*WORK REQUEST:*
The lines to copy are those with "github" in them. Pull each one from the entries below.

*Records from a data collection:*
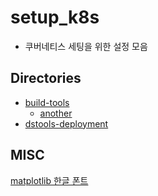 # setup_k8s

- 쿠버네티스 세팅을 위한 설정 모음 

## Directories 

- [build-tools](./build-tools.md) 
  + [another](https://github.com/anarinsk/til/blob/master/kubernetes/kaniko.md)
- [dstools-deployment](https://github.com/anarinsk/til/blob/master/kubernetes/launch-dstools.md)

## MISC 

[matplotlib 한글 폰트 ](https://github.com/anarinsk/til/blob/master/python/check-matplotlb-korfont.md)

*ANSWER TO THE EXERCISE:*
  + [another](https://github.com/anarinsk/til/blob/master/kubernetes/kaniko.md)
- [dstools-deployment](https://github.com/anarinsk/til/blob/master/kubernetes/launch-dstools.md)
[matplotlib 한글 폰트 ](https://github.com/anarinsk/til/blob/master/python/check-matplotlb-korfont.md)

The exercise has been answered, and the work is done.